Без яда, конечно. Или даже с ядом!
— Какого черта? — Злобно шепчу я.
И он так же раздосадованно шепчет в ответ:
— Презерватив!
Жаль, что в темноте капитан не в силах оценить глубину закатывания мной глаз!
— Сокольский! Я объясняла тебе уже, что я это контролирую!
Треск фольги, возня в темноте.
— Вот! Теперь и я тоже контролирую!
Мое злобное сопение, его смешок, и он притягивает меня ближе, вплотную, тискает ягодицы, сжимает и разжимает их, и я понимаю, что невольно приподнимаю бедра в том же ритме.
— Ну же, давай, скажи мне, чего ты хочешь?

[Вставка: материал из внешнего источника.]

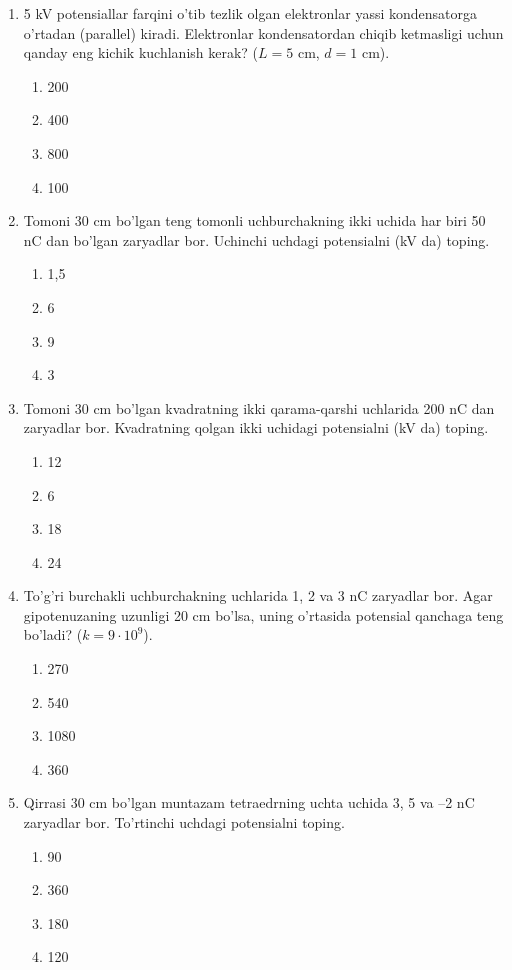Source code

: \begin{enumerate}
    \item 5 kV potensiallar farqini o’tib tezlik olgan elektronlar yassi kondensatorga o’rtadan (parallel) kiradi. Elektronlar kondensatordan chiqib ketmasligi uchun qanday eng kichik kuchlanish kerak? ($L=5$ cm, $d=1$ cm).
    \begin{enumerate}[label=\Alph*)]
        \item 200
        \item 400 %
        \item 800
        \item 100
    \end{enumerate}

    \item Tomoni 30 cm bo’lgan teng tomonli uchburchakning ikki uchida har biri 50 nC dan bo’lgan zaryadlar bor. Uchinchi uchdagi potensialni (kV da) toping.
    \begin{enumerate}[label=\Alph*)]
        \item 1,5
        \item 6
        \item 9
        \item 3 %
    \end{enumerate}

    \item Tomoni 30 cm bo’lgan kvadratning ikki qarama-qarshi uchlarida 200 nC dan zaryadlar bor. Kvadratning qolgan ikki uchidagi potensialni (kV da) toping.
    \begin{enumerate}[label=\Alph*)]
        \item 12 %
        \item 6
        \item 18
        \item 24
    \end{enumerate}

    \item To’g’ri burchakli uchburchakning uchlarida 1, 2 va 3 nC zaryadlar bor. Agar gipotenuzaning uzunligi 20 cm bo’lsa, uning o’rtasida potensial qanchaga teng bo’ladi? ($k=9 \cdot 10^9$).
    \begin{enumerate}[label=\Alph*)]
        \item 270
        \item 540 %
        \item 1080
        \item 360
    \end{enumerate}

    \item Qirrasi 30 cm bo’lgan muntazam tetraedrning uchta uchida 3, 5 va –2 nC zaryadlar bor. To’rtinchi uchdagi potensialni toping.
    \begin{enumerate}[label=\Alph*)]
        \item 90
        \item 360
        \item 180 %
        \item 120
    \end{enumerate}


\end{enumerate}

— Я хочу, чтобы ты меня трахнул! — Я зла и возбуждена, возбуждена и зла, ужасное сочетание. Прекрасное сочетание.
— Это я всегда с радостью! — Иван смеется.
И целуется. Напористо, жарко. И ласкает меня пальцами там, внизу — а потом проникает внутрь. И это приятно, но этого так мало! Я шиплю. Я скулю. Я подаюсь навстречу этим пальцам, уже слабо соображая, где я, что я, и что происходит — настолько меня разбирает.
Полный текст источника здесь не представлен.